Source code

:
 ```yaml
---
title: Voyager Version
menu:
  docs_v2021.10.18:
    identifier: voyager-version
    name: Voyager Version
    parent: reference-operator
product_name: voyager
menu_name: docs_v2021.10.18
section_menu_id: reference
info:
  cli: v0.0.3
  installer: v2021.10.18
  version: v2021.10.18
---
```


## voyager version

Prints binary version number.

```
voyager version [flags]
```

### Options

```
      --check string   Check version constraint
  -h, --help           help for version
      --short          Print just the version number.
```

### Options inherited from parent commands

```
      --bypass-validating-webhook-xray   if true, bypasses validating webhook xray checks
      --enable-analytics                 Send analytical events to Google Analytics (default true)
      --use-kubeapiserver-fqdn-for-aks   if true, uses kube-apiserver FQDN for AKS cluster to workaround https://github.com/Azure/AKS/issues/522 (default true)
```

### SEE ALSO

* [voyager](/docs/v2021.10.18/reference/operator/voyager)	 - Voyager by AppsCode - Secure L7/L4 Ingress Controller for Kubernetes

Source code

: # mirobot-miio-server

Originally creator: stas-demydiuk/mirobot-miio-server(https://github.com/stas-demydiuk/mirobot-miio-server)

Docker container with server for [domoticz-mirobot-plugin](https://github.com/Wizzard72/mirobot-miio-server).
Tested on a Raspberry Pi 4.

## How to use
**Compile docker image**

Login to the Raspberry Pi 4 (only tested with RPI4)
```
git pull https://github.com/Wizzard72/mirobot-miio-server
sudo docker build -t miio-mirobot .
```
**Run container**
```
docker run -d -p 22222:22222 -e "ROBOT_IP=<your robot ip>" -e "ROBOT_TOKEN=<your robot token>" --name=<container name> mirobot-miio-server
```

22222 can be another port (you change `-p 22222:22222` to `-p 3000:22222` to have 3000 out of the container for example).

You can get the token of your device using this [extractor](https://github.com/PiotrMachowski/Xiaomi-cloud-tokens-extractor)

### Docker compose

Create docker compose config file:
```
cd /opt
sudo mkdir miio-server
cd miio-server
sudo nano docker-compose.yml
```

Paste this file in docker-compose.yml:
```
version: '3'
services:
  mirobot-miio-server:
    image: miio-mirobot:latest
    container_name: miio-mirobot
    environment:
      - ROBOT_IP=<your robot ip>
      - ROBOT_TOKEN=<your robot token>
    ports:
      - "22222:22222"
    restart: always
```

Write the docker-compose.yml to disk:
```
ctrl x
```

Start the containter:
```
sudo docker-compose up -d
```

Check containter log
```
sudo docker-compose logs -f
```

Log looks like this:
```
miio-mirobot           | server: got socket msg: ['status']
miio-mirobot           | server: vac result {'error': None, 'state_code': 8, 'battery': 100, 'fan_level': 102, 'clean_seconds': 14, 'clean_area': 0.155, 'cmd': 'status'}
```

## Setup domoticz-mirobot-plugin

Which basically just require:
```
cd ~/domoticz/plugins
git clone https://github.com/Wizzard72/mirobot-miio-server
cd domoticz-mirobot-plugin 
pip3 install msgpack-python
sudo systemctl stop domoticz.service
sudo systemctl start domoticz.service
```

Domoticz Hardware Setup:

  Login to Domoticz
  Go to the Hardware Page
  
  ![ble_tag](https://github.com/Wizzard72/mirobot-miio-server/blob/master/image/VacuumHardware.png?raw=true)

○ ○ ○ ○ ○

- WHAT TO PRODUCE -
Quote only the stretch of lines that starts the data above and ends with the line containing "### SEE ALSO", both included.

- SOLUTION -
Source code

:
 ```yaml
---
title: Voyager Version
menu:
  docs_v2021.10.18:
    identifier: voyager-version
    name: Voyager Version
    parent: reference-operator
product_name: voyager
menu_name: docs_v2021.10.18
section_menu_id: reference
info:
  cli: v0.0.3
  installer: v2021.10.18
  version: v2021.10.18
---
```


## voyager version

Prints binary version number.

```
voyager version [flags]
```

### Options

```
      --check string   Check version constraint
  -h, --help           help for version
      --short          Print just the version number.
```

### Options inherited from parent commands

```
      --bypass-validating-webhook-xray   if true, bypasses validating webhook xray checks
      --enable-analytics                 Send analytical events to Google Analytics (default true)
      --use-kubeapiserver-fqdn-for-aks   if true, uses kube-apiserver FQDN for AKS cluster to workaround https://github.com/Azure/AKS/issues/522 (default true)
```

### SEE ALSO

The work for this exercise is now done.